**WHAT IS NEEDED**
Each record beneath this sentence is to be transcribed exactly as it reads.

**RECORDS SHOWN**
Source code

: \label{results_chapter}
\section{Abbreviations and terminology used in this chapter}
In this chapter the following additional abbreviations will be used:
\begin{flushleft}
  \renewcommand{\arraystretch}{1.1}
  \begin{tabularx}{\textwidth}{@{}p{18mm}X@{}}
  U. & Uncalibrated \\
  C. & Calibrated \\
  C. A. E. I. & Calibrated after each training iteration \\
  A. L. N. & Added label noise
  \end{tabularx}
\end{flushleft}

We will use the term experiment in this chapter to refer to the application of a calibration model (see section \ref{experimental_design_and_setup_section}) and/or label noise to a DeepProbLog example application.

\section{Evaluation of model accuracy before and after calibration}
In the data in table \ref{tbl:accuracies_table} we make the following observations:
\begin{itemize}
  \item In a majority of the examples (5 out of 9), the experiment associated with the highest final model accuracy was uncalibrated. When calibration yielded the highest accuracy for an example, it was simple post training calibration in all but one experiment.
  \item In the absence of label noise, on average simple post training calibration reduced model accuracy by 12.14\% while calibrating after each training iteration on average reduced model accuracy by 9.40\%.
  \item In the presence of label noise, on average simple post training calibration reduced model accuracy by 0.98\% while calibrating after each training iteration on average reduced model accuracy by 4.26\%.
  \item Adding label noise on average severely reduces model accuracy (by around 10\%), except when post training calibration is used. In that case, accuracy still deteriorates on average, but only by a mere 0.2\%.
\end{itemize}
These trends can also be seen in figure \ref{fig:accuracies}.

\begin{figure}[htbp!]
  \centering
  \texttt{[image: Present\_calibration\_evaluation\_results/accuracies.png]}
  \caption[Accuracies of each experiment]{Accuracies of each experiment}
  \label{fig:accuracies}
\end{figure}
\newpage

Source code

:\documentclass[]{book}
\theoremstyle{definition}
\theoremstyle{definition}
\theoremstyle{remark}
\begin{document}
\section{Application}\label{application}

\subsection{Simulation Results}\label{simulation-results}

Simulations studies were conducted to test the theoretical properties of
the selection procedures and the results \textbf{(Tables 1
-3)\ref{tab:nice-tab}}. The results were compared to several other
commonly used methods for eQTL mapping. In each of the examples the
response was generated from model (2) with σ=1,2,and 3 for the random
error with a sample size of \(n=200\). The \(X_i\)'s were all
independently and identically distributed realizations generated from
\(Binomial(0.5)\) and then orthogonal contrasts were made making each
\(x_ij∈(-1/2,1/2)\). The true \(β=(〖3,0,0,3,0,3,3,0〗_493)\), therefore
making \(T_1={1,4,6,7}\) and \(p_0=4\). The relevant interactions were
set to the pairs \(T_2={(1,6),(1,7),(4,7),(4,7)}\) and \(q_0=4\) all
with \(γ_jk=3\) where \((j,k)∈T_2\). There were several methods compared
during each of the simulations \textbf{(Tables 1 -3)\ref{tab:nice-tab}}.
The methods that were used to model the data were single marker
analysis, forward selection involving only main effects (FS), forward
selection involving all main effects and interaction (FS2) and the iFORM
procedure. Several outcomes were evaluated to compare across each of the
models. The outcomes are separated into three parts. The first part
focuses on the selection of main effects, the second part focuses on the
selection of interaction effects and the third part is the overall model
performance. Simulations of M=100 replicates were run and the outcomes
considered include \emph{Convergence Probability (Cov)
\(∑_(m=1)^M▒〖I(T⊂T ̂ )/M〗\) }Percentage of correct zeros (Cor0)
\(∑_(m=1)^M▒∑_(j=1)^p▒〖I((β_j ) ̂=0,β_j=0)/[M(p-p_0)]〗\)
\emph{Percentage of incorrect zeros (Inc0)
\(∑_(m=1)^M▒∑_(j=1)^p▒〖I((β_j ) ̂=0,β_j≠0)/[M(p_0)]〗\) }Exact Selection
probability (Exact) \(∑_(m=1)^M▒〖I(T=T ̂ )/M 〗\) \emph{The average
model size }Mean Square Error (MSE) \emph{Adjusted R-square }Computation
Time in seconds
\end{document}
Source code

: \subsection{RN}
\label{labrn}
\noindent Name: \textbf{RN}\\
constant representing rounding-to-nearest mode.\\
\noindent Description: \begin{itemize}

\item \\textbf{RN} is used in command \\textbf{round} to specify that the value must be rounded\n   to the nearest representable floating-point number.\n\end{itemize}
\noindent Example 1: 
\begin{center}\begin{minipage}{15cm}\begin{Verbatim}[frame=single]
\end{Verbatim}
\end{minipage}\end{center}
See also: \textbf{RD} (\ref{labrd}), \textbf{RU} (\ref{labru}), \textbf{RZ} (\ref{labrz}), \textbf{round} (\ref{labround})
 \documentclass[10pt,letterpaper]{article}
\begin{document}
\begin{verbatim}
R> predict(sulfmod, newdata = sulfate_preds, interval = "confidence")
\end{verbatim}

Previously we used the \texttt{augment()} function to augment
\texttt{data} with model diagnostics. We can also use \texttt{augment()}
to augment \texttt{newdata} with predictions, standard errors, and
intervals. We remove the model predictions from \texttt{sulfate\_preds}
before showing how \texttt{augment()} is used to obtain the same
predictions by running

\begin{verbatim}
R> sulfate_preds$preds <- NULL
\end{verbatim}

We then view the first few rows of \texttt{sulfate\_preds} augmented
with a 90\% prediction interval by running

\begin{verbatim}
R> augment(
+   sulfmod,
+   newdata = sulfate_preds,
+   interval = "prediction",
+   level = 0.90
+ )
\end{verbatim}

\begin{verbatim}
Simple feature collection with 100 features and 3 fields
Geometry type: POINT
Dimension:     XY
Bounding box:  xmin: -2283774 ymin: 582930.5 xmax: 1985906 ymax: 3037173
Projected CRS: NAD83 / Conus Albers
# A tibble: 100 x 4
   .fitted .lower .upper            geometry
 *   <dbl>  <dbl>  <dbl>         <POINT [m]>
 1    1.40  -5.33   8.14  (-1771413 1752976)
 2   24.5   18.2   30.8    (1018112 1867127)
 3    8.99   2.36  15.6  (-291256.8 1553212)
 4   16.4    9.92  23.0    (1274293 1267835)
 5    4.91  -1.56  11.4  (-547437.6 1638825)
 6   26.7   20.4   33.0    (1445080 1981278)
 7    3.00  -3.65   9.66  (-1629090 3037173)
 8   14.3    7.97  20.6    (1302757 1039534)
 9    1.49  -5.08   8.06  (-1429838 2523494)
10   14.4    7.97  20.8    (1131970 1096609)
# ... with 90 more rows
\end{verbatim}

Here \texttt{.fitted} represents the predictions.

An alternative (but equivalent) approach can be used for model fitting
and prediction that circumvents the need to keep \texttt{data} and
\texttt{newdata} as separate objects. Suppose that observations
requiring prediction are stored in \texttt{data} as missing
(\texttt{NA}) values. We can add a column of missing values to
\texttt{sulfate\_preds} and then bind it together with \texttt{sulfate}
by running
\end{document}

**SOLUTION BELOW**
Source code

: \label{results_chapter}
\section{Abbreviations and terminology used in this chapter}
In this chapter the following additional abbreviations will be used:
\begin{flushleft}
  \renewcommand{\arraystretch}{1.1}
  \begin{tabularx}{\textwidth}{@{}p{18mm}X@{}}
  U. & Uncalibrated \\
  C. & Calibrated \\
  C. A. E. I. & Calibrated after each training iteration \\
  A. L. N. & Added label noise
  \end{tabularx}
\end{flushleft}

We will use the term experiment in this chapter to refer to the application of a calibration model (see section \ref{experimental_design_and_setup_section}) and/or label noise to a DeepProbLog example application.

\section{Evaluation of model accuracy before and after calibration}
In the data in table \ref{tbl:accuracies_table} we make the following observations:
\begin{itemize}
  \item In a majority of the examples (5 out of 9), the experiment associated with the highest final model accuracy was uncalibrated. When calibration yielded the highest accuracy for an example, it was simple post training calibration in all but one experiment.
  \item In the absence of label noise, on average simple post training calibration reduced model accuracy by 12.14\% while calibrating after each training iteration on average reduced model accuracy by 9.40\%.
  \item In the presence of label noise, on average simple post training calibration reduced model accuracy by 0.98\% while calibrating after each training iteration on average reduced model accuracy by 4.26\%.
  \item Adding label noise on average severely reduces model accuracy (by around 10\%), except when post training calibration is used. In that case, accuracy still deteriorates on average, but only by a mere 0.2\%.
\end{itemize}
These trends can also be seen in figure \ref{fig:accuracies}.

\begin{figure}[htbp!]
  \centering
  \texttt{[image: Present\_calibration\_evaluation\_results/accuracies.png]}
  \caption[Accuracies of each experiment]{Accuracies of each experiment}
  \label{fig:accuracies}
\end{figure}
\newpage

Source code

:\documentclass[]{book}
\theoremstyle{definition}
\theoremstyle{definition}
\theoremstyle{remark}
\begin{document}
\section{Application}\label{application}

\subsection{Simulation Results}\label{simulation-results}

Simulations studies were conducted to test the theoretical properties of
the selection procedures and the results \textbf{(Tables 1
-3)\ref{tab:nice-tab}}. The results were compared to several other
commonly used methods for eQTL mapping. In each of the examples the
response was generated from model (2) with σ=1,2,and 3 for the random
error with a sample size of \(n=200\). The \(X_i\)'s were all
independently and identically distributed realizations generated from
\(Binomial(0.5)\) and then orthogonal contrasts were made making each
\(x_ij∈(-1/2,1/2)\). The true \(β=(〖3,0,0,3,0,3,3,0〗_493)\), therefore
making \(T_1={1,4,6,7}\) and \(p_0=4\). The relevant interactions were
set to the pairs \(T_2={(1,6),(1,7),(4,7),(4,7)}\) and \(q_0=4\) all
with \(γ_jk=3\) where \((j,k)∈T_2\). There were several methods compared
during each of the simulations \textbf{(Tables 1 -3)\ref{tab:nice-tab}}.
The methods that were used to model the data were single marker
analysis, forward selection involving only main effects (FS), forward
selection involving all main effects and interaction (FS2) and the iFORM
procedure. Several outcomes were evaluated to compare across each of the
models. The outcomes are separated into three parts. The first part
focuses on the selection of main effects, the second part focuses on the
selection of interaction effects and the third part is the overall model
performance. Simulations of M=100 replicates were run and the outcomes
considered include \emph{Convergence Probability (Cov)
\(∑_(m=1)^M▒〖I(T⊂T ̂ )/M〗\) }Percentage of correct zeros (Cor0)
\(∑_(m=1)^M▒∑_(j=1)^p▒〖I((β_j ) ̂=0,β_j=0)/[M(p-p_0)]〗\)
\emph{Percentage of incorrect zeros (Inc0)
\(∑_(m=1)^M▒∑_(j=1)^p▒〖I((β_j ) ̂=0,β_j≠0)/[M(p_0)]〗\) }Exact Selection
probability (Exact) \(∑_(m=1)^M▒〖I(T=T ̂ )/M 〗\) \emph{The average
model size }Mean Square Error (MSE) \emph{Adjusted R-square }Computation
Time in seconds
\end{document}
Source code

: \subsection{RN}
\label{labrn}
\noindent Name: \textbf{RN}\\
constant representing rounding-to-nearest mode.\\
\noindent Description: \begin{itemize}

\item \\textbf{RN} is used in command \\textbf{round} to specify that the value must be rounded\n   to the nearest representable floating-point number.\n\end{itemize}
\noindent Example 1: 
\begin{center}\begin{minipage}{15cm}\begin{Verbatim}[frame=single]
\end{Verbatim}
\end{minipage}\end{center}
See also: \textbf{RD} (\ref{labrd}), \textbf{RU} (\ref{labru}), \textbf{RZ} (\ref{labrz}), \textbf{round} (\ref{labround})
 \documentclass[10pt,letterpaper]{article}
\begin{document}
\begin{verbatim}
R> predict(sulfmod, newdata = sulfate_preds, interval = "confidence")
\end{verbatim}

Previously we used the \texttt{augment()} function to augment
\texttt{data} with model diagnostics. We can also use \texttt{augment()}
to augment \texttt{newdata} with predictions, standard errors, and
intervals. We remove the model predictions from \texttt{sulfate\_preds}
before showing how \texttt{augment()} is used to obtain the same
predictions by running

\begin{verbatim}
R> sulfate_preds$preds <- NULL
\end{verbatim}

We then view the first few rows of \texttt{sulfate\_preds} augmented
with a 90\% prediction interval by running

\begin{verbatim}
R> augment(
+   sulfmod,
+   newdata = sulfate_preds,
+   interval = "prediction",
+   level = 0.90
+ )
\end{verbatim}

\begin{verbatim}
Simple feature collection with 100 features and 3 fields
Geometry type: POINT
Dimension:     XY
Bounding box:  xmin: -2283774 ymin: 582930.5 xmax: 1985906 ymax: 3037173
Projected CRS: NAD83 / Conus Albers
# A tibble: 100 x 4
   .fitted .lower .upper            geometry
 *   <dbl>  <dbl>  <dbl>         <POINT [m]>
 1    1.40  -5.33   8.14  (-1771413 1752976)
 2   24.5   18.2   30.8    (1018112 1867127)
 3    8.99   2.36  15.6  (-291256.8 1553212)
 4   16.4    9.92  23.0    (1274293 1267835)
 5    4.91  -1.56  11.4  (-547437.6 1638825)
 6   26.7   20.4   33.0    (1445080 1981278)
 7    3.00  -3.65   9.66  (-1629090 3037173)
 8   14.3    7.97  20.6    (1302757 1039534)
 9    1.49  -5.08   8.06  (-1429838 2523494)
10   14.4    7.97  20.8    (1131970 1096609)
# ... with 90 more rows
\end{verbatim}

Here \texttt{.fitted} represents the predictions.

An alternative (but equivalent) approach can be used for model fitting
and prediction that circumvents the need to keep \texttt{data} and
\texttt{newdata} as separate objects. Suppose that observations
requiring prediction are stored in \texttt{data} as missing
(\texttt{NA}) values. We can add a column of missing values to
\texttt{sulfate\_preds} and then bind it together with \texttt{sulfate}
by running
\end{document}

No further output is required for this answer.